Filmmakers look at young journalists covering tragedy, diversity
Filmmakers Meg Moritz and Jeff Browne of the University of Colorado Boulder showed their latest documentary, Taking the Lede, and Moritz’ earlier film, Covering Columbine, during a visit to campus in October.
The two conducted question-and-answer sessions after the screenings in Ernie Pyle Hall.
The two films share a connection. After the release of Covering Columbine, which documents the lives of students, parents and journalists after the 1999 Columbine High School shootings, Moritz said she began hearing from high school journalists about covering tragedies, sometimes at their own schools.
Thinking about that scenario, Moritz and Browne began work on Taking the Lede, which explores how high school journalist handle real-life issues – from shootings to gay rights – that affect all students.
“It’s an explanatory documentary about the work and the importance of the work student journalists do,” Moritz said in an interview.
The pair met while teaching at the university. Moritz, whose research focuses on journalists’ ethical practices in the field, said she was particularly interested in how high school students covered crisis as a follow-up to Covering Columbine.
A conversation with Jeff Brown and Meg Moritz, Producers of “Taking the Lede” A documentary about high school journalists
Jeff Brown and Meg Moritz, producers of “Taking the Lede”
The two sit in front of a bookshelf across from the interviewer.
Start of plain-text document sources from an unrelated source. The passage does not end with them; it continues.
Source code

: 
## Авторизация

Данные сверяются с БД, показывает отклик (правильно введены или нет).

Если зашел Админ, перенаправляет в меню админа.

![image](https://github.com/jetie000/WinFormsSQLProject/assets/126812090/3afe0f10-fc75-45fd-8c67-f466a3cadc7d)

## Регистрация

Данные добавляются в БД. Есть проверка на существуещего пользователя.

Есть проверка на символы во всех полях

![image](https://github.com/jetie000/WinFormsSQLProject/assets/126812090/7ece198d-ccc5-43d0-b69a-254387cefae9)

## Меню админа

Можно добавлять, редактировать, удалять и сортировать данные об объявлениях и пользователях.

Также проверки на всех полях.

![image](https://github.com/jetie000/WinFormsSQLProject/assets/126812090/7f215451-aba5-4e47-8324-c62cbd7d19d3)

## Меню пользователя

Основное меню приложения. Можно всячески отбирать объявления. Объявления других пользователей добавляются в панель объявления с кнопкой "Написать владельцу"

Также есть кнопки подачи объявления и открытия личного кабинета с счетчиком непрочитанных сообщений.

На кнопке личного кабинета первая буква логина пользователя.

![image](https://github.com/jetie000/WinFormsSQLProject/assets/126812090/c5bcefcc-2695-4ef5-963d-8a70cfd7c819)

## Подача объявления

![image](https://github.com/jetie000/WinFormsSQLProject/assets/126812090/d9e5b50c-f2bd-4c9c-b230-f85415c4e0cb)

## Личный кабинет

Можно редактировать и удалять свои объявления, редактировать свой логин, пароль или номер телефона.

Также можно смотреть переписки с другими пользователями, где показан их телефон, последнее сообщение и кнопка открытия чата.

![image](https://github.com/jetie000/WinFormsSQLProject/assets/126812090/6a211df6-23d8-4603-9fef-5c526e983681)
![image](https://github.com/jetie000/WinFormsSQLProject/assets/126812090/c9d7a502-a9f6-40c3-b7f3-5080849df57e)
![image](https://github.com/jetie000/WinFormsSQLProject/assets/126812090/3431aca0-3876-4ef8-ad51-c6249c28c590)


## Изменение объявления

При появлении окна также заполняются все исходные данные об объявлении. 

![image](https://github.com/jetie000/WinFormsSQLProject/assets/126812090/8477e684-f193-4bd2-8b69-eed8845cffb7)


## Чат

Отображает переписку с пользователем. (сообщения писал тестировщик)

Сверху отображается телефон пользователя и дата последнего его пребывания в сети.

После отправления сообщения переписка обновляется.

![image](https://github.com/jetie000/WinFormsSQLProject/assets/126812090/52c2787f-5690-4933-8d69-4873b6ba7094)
The initial idea was to look at crisis reporting, reporting on traumas, and there certainly was material to do that. Crisis reporting in high schools where the students are the journalists and the students are the victims of the crimes and that kind of thing. I mean, they’re still students or former students. Yep, and and you know, there’s plenty of material to have a lengthy in-depth piece, documentary, magazine, book, whatever, on that topic, but a couple of things happened. One was I felt that it would be so grim or could be so grim to have that, and Jeff had been telling me story after story that had other aspects that were interesting, also had humor involved and censorship issues involved, and so we just, as we talked, we just thought we could expand this out and do a section on crisis reporting. Yeah, yeah, so, so we wound up with I think four, four or five depending upon how you count, case studies of things that students encounter in their journalistic careers in high school.
Produced by Nina Murov
Browne was involved in student media both in colleges and high schools in the Colorado area during his 25 years of teaching and advising. He currently is director of CU News Corps at the College of Media, Communication and Information at the university in Boulder. The News Corps team helped in the filming and interviewing process.
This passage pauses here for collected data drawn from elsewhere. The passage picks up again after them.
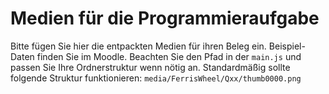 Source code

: # Medien für die Programmieraufgabe 

Bitte fügen Sie hier die entpackten Medien für ihren Beleg ein. Beispiel-Daten finden Sie im Moodle. Beachten Sie den Pfad in der `main.js` und passen Sie Ihre Ordnerstruktur wenn nötig an. 
Standardmäßig sollte folgende Struktur funktionieren: `media/FerrisWheel/Qxx/thumb0000.png`

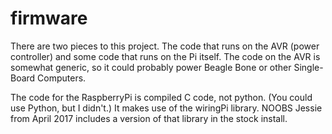 # firmware

There are two pieces to this project. The code that runs on the AVR (power controller) and some code that runs on the Pi itself. The code on the AVR is somewhat generic, so it could probably power Beagle Bone or other Single-Board Computers.

The code for the RaspberryPi is compiled C code, not python. (You could use Python, but I didn't.) It makes use of the wiringPi library. NOOBS Jessie from April 2017 includes a version of that library in the stock install. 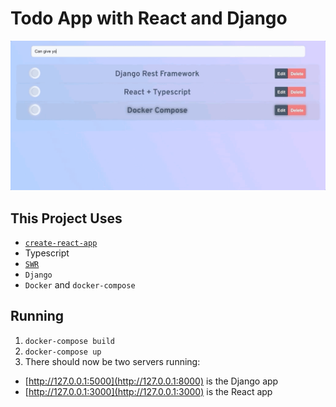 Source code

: # Todo App with React and Django

![index](./todo.gif)

## This Project Uses

- [`create-react-app`](https://npm.im/create-react-app)
- Typescript
- [`SWR`](https://github.com/vercel/swr)
- `Django`
- `Docker` and `docker-compose`

## Running

1. `docker-compose build`
1. `docker-compose up`
1. There should now be two servers running:

- [http://127.0.0.1:5000](http://127.0.0.1:8000) is the Django app
- [http://127.0.0.1:3000](http://127.0.0.1:3000) is the React app
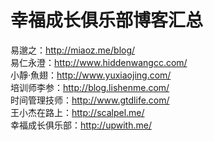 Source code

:# 幸福成长俱乐部博客汇总

易邈之：http://miaoz.me/blog/  
易仁永澄：http://www.hiddenwangcc.com/  
小靜·魚翅：http://www.yuxiaojing.com/  
培训师李参：http://blog.lishenme.com/  
时间管理技师：http://www.gtdlife.com/  
王小杰在路上：http://scalpel.me/  
幸福成长俱乐部：http://upwith.me/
The two said their experiences complemented one another for the project.
“I knew nothing about high school journalism,” Moritz said.
“And I knew nothing about filmmaking,” Browne said.
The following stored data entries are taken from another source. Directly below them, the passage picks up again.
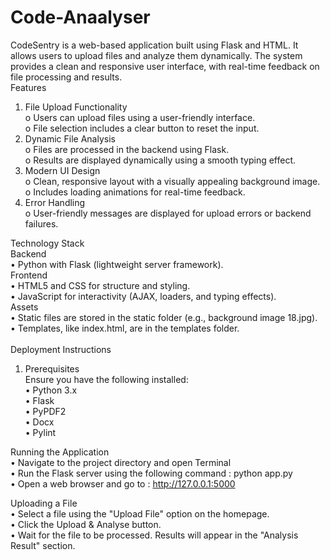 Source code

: # Code-Anaalyser
CodeSentry is a web-based application built using Flask and HTML. It allows users to upload files and analyze them dynamically. The system provides a clean and responsive user interface, with real-time feedback on file processing and results.<br>
Features
1.	File Upload Functionality<br>
o	Users can upload files using a user-friendly interface.<br>
o	File selection includes a clear button to reset the input.<br>
2.	Dynamic File Analysis<br>
o	Files are processed in the backend using Flask.<br>
o	Results are displayed dynamically using a smooth typing effect.<br>
3.	Modern UI Design<br>
o	Clean, responsive layout with a visually appealing background image.<br>
o	Includes loading animations for real-time feedback.<br>
4.	Error Handling<br>
o	User-friendly messages are displayed for upload errors or backend failures.<br>


Technology Stack<br>
Backend<br>
•	Python with Flask (lightweight server framework).<br>
Frontend<br>
•	HTML5 and CSS for structure and styling.<br>
•	JavaScript for interactivity (AJAX, loaders, and typing effects).<br>
Assets<br>
•	Static files are stored in the static folder (e.g., background image 18.jpg).<br>
•	Templates, like index.html, are in the templates folder.<br>
<br>
Deployment Instructions <br>
1. Prerequisites<br>
Ensure you have the following installed:<br>
•	Python 3.x<br>
•	Flask<br>
•	PyPDF2<br>
•	Docx<br>
•	Pylint<br>

Running the Application<br>
•	Navigate to the project directory and open Terminal<br>
•	Run the Flask server using the following command : python app.py<br>
•	Open a web browser and go to : http://127.0.0.1:5000<br>

Uploading a File<br>
•	Select a file using the "Upload File" option on the homepage.<br>
•	Click the Upload & Analyse button.<br>
•	Wait for the file to be processed. Results will appear in the "Analysis Result" section.<br>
The duo worked and produced the film earlier this year and edited over the summer. Already, they have entered Taking the Lede in the Boulder International Film Festival and Big Sky Film Festival in Montana, which is exclusively for documentary films.
Moritz and Browne wanted the documentary to serve as an overlay of issues student journalists face. They used three case studies of high school journalists tackling complex issues.
Investigative journalism was one. They presented the case of J. David McSwane, who as a high school journalist in 2005 went undercover to uncover the truth about army recruitment practices. The investigative report won a Peabody Award.
Browne had been McSwane’s advisor, so getting his story was a no-brainer for the pair.
At a different high school, a team of yearbook editors was left with the task of covering the story of a shooting that took place within their own hallways. One of the editors, Joe Redmond, was a close friend of the shooter. He wrote an award-winning essay, “On Forgiveness,” which Moritz found to be “very poignant.”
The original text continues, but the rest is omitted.